◆ **Exercise objective**
Among the records below, the line containing "- rails g model Post" marks the start. Output it and all lines after it exactly.

(Saved data entries)
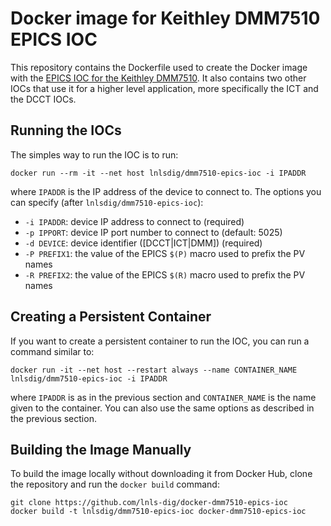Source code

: # Docker image for Keithley DMM7510 EPICS IOC

This repository contains the Dockerfile used to create the Docker image with the
[EPICS IOC for the Keithley DMM7510](https://github.com/lnls-dig/dmm7510-epics-ioc).
It also contains two other IOCs that use it for a higher level application, more
specifically the ICT and the DCCT IOCs.

## Running the IOCs

The simples way to run the IOC is to run:

    docker run --rm -it --net host lnlsdig/dmm7510-epics-ioc -i IPADDR

where `IPADDR` is the IP address of the device to connect to. The options you
can specify (after `lnlsdig/dmm7510-epics-ioc`):

- `-i IPADDR`: device IP address to connect to (required)
- `-p IPPORT`: device IP port number to connect to (default: 5025)
- `-d DEVICE`: device identifier ([DCCT<number>|ICT<number>|DMM<number>]) (required)
- `-P PREFIX1`: the value of the EPICS `$(P)` macro used to prefix the PV names
- `-R PREFIX2`: the value of the EPICS `$(R)` macro used to prefix the PV names

## Creating a Persistent Container

If you want to create a persistent container to run the IOC, you can run a
command similar to:

    docker run -it --net host --restart always --name CONTAINER_NAME lnlsdig/dmm7510-epics-ioc -i IPADDR

where `IPADDR` is as in the previous section and `CONTAINER_NAME` is the name
given to the container. You can also use the same options as described in the
previous section.

## Building the Image Manually

To build the image locally without downloading it from Docker Hub, clone the
repository and run the `docker build` command:

    git clone https://github.com/lnls-dig/docker-dmm7510-epics-ioc
    docker build -t lnlsdig/dmm7510-epics-ioc docker-dmm7510-epics-ioc
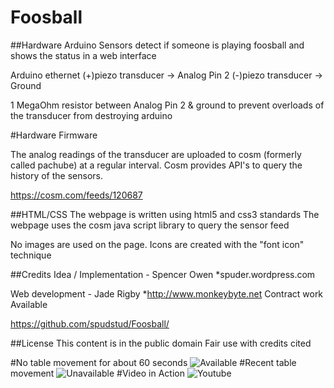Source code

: Foosball
========


##Hardware
Arduino Sensors detect if someone is playing foosball and shows the status in a web interface

Arduino ethernet
(+)piezo transducer -> Analog Pin 2
(-)piezo transducer -> Ground

1 MegaOhm resistor between Analog Pin 2 & ground to prevent overloads of the transducer from destroying arduino

#Hardware Firmware

The analog readings of the transducer are uploaded to cosm (formerly called pachube) at a regular interval. 
Cosm provides API's to query the history of the sensors. 

https://cosm.com/feeds/120687

##HTML/CSS
The webpage is written using html5 and css3 standards
The webpage uses the cosm java script library to query the sensor feed

No images are used on the page. 
Icons are created with the "font icon" technique

##Credits
Idea / Implementation - Spencer Owen
*spuder.wordpress.com

Web development - Jade Rigby
*http://www.monkeybyte.net
Contract work Available 

https://github.com/spudstud/Foosball/

##License
This content is in the public domain
Fair use with credits cited

#No table movement for about 60 seconds
![Available](https://raw.github.com/spudstud/Foosball/master/img/available.png)
#Recent table movement
![Unavailable](https://raw.github.com/spudstud/Foosball/master/img/unavailable.png)
#Video in Action
![Youtube](https://raw.github.com/spudstud/Foosball/master/img/youtube.png)
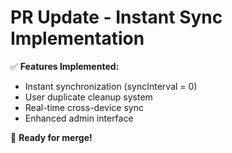 # PR Update - Instant Sync Implementation

✅ **Features Implemented:**

- Instant synchronization (syncInterval = 0)
- User duplicate cleanup system
- Real-time cross-device sync
- Enhanced admin interface

🚀 **Ready for merge!**

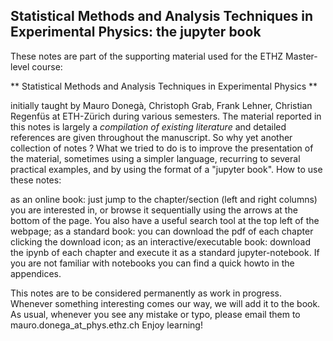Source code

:## Statistical Methods and Analysis Techniques in Experimental Physics: the jupyter book 

These notes are part of the supporting material used for the ETHZ Master-level course:

** Statistical Methods and Analysis Techniques in Experimental Physics **

initially taught by Mauro Donegà, Christoph Grab, Frank Lehner, Christian Regenfüs at ETH-Zürich during various semesters.
The material reported in this notes is largely a *compilation of existing literature* and detailed references are given throughout the manuscript.
So why yet another collection of notes ? What we tried to do is to improve the presentation of the material, sometimes using a simpler language, recurring to several practical examples, and by using the format of a "jupyter book".
How to use these notes:

as an online book: just jump to the chapter/section (left and right columns) you are interested in, or browse it sequentially using the arrows at the bottom of the page. You also have a useful search tool at the top left of the webpage;
as a standard book: you can download the pdf of each chapter clicking the download icon;
as an interactive/executable book: download the ipynb of each chapter and execute it as a standard jupyter-notebook. If you are not familiar with notebooks you can find a quick howto in the appendices.

This notes are to be considered permanently as work in progress. Whenever something interesting comes our way, we will add it to the book.
As usual, whenever you see any mistake or typo, please email them to mauro.donega_at_phys.ethz.ch
Enjoy learning!
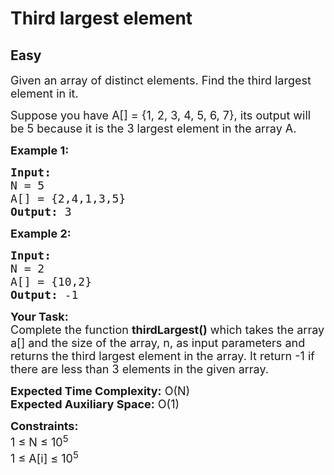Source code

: # Third largest element
## Easy
<div class="problems_problem_content__Xm_eO"><p><span style="font-size:18px">Given an array of distinct elements. Find the third largest element in it. </span></p>

<p><span style="font-size:18px">Suppose you have A[] = {1, 2, 3, 4, 5, 6, 7}, its output will be 5 because it&nbsp;is the 3 largest element in the array A.</span></p>

<p><strong><span style="font-size:18px">Example 1:</span></strong></p>

<pre style="position: relative;"><strong><span style="font-size:18px">Input:
</span></strong><span style="font-size:18px">N = 5
A[] = {2,4,1,3,5}
<strong>Output: </strong>3
</span><div class="open_grepper_editor" title="Edit &amp; Save To Grepper"></div></pre>

<p><strong><span style="font-size:18px">Example 2:</span></strong></p>

<pre style="position: relative;"><strong><span style="font-size:18px">Input:
</span></strong><span style="font-size:18px">N = 2
A[] = {10,2}
<strong>Output: </strong>-1</span><div class="open_grepper_editor" title="Edit &amp; Save To Grepper"></div></pre>

<p><span style="font-size:18px"><strong>Your Task:</strong><br>
Complete the function <strong>thirdLargest()</strong> which takes the array a[] and the size of the array, n,&nbsp;as input parameters&nbsp;and returns the third largest element in the array. It return -1 if there are less than 3 elements in the given array.</span></p>

<p><span style="font-size:18px"><strong>Expected Time Complexity:</strong> O(N)<br>
<strong>Expected Auxiliary Space:</strong> O(1)</span></p>

<p><span style="font-size:18px"><strong>Constraints:</strong><br>
1 ≤ N ≤ 10<sup>5</sup><br>
1 ≤ A[i] ≤ 10<sup>5</sup></span></p>
</div>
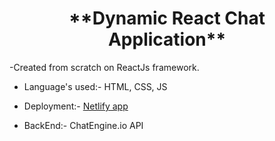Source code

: 
<h1 align="center">**Dynamic React Chat Application**</h1>
-Created from scratch on ReactJs framework.

- Language's used:- HTML, CSS, JS

- Deployment:- [Netlify app](https://niks-chatapp-abf3b3.netlify.app)

- BackEnd:- ChatEngine.io API 

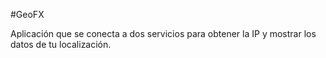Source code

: #GeoFX

Aplicación que se conecta a dos servicios para obtener la IP y mostrar los datos de tu localización.
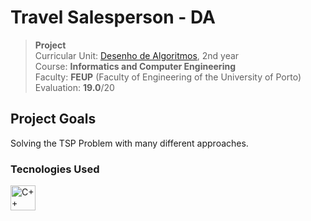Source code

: # Travel Salesperson - DA

>**Project**
><br />
>Curricular Unit: [Desenho de Algoritmos](https://sigarra.up.pt/feup/pt/ucurr_geral.ficha_uc_view?pv_ocorrencia_id=520321 "Algorithms Design"), 2nd year
><br />
>Course: **Informatics and Computer Engineering**
><br />
> Faculty: **FEUP** (Faculty of Engineering of the University of Porto)
><br/>
> Evaluation: **19.0**/20

## Project Goals
Solving the TSP Problem with many different approaches.

### Tecnologies Used

<div>
	<img height="40" src="https://user-images.githubusercontent.com/25181517/192106073-90fffafe-3562-4ff9-a37e-c77a2da0ff58.png" alt="C++" title="C++" />
</div>
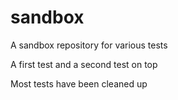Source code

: # sandbox
A sandbox repository for various tests

A first test
and a second test on top

Most tests have been cleaned up
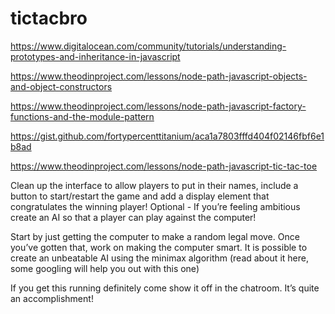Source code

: # tictacbro
https://www.digitalocean.com/community/tutorials/understanding-prototypes-and-inheritance-in-javascript

https://www.theodinproject.com/lessons/node-path-javascript-objects-and-object-constructors

https://www.theodinproject.com/lessons/node-path-javascript-factory-functions-and-the-module-pattern

https://gist.github.com/fortypercenttitanium/aca1a7803fffd404f02146fbf6e1b8ad

https://www.theodinproject.com/lessons/node-path-javascript-tic-tac-toe



Clean up the interface to allow players to put in their names, include a button to start/restart the game and add a display element that congratulates the winning player!
Optional - If you’re feeling ambitious create an AI so that a player can play against the computer!

Start by just getting the computer to make a random legal move.
Once you’ve gotten that, work on making the computer smart. It is possible to create an unbeatable AI using the minimax algorithm (read about it here, some googling will help you out with this one)

If you get this running definitely come show it off in the chatroom. It’s quite an accomplishment!
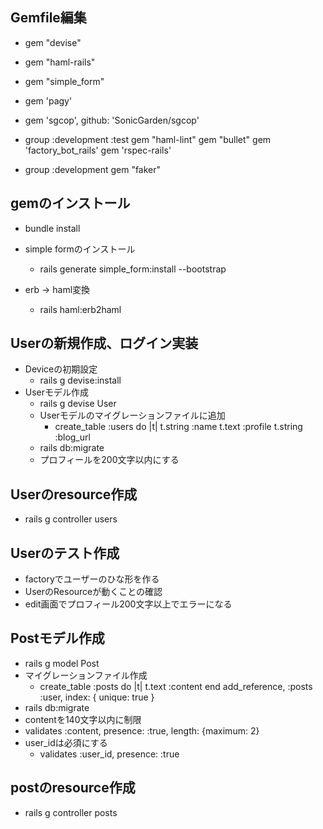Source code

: ## Gemfile編集
- gem "devise"
- gem "haml-rails"
- gem "simple_form"
- gem 'pagy'
- gem 'sgcop', github: 'SonicGarden/sgcop'

- group :development :test
  gem "haml-lint"
  gem "bullet"
  gem 'factory_bot_rails'
  gem 'rspec-rails'
  
- group :development
  gem "faker"
## gemのインストール
- bundle install

- simple formのインストール
  - rails generate simple_form:install --bootstrap
- erb -> haml変換
  - rails haml:erb2haml

## Userの新規作成、ログイン実装
- Deviceの初期設定
  - rails g devise:install
- Userモデル作成
  - rails g devise User
  - Userモデルのマイグレーションファイルに追加
    - create_table :users do |t|
      t.string :name
      t.text :profile
      t.string :blog_url
  - rails db:migrate
  - プロフィールを200文字以内にする

## Userのresource作成
- rails g controller users

## Userのテスト作成
- factoryでユーザーのひな形を作る
- UserのResourceが動くことの確認
- edit画面でプロフィール200文字以上でエラーになる

## Postモデル作成
- rails g model Post
- マイグレーションファイル作成
  - create_table :posts do |t|
      t.text :content
    end
    add_reference, :posts :user, index: { unique: true }
- rails db:migrate
- contentを140文字以内に制限
 - validates :content, presence: :true, length: {maximum: 2}
- user_idは必須にする
  - validates :user_id, presence: :true
## postのresource作成
- rails g controller posts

◆ **Task response**
- rails g model Post
- マイグレーションファイル作成
  - create_table :posts do |t|
      t.text :content
    end
    add_reference, :posts :user, index: { unique: true }
- rails db:migrate
- contentを140文字以内に制限
 - validates :content, presence: :true, length: {maximum: 2}
- user_idは必須にする
  - validates :user_id, presence: :true
## postのresource作成
- rails g controller posts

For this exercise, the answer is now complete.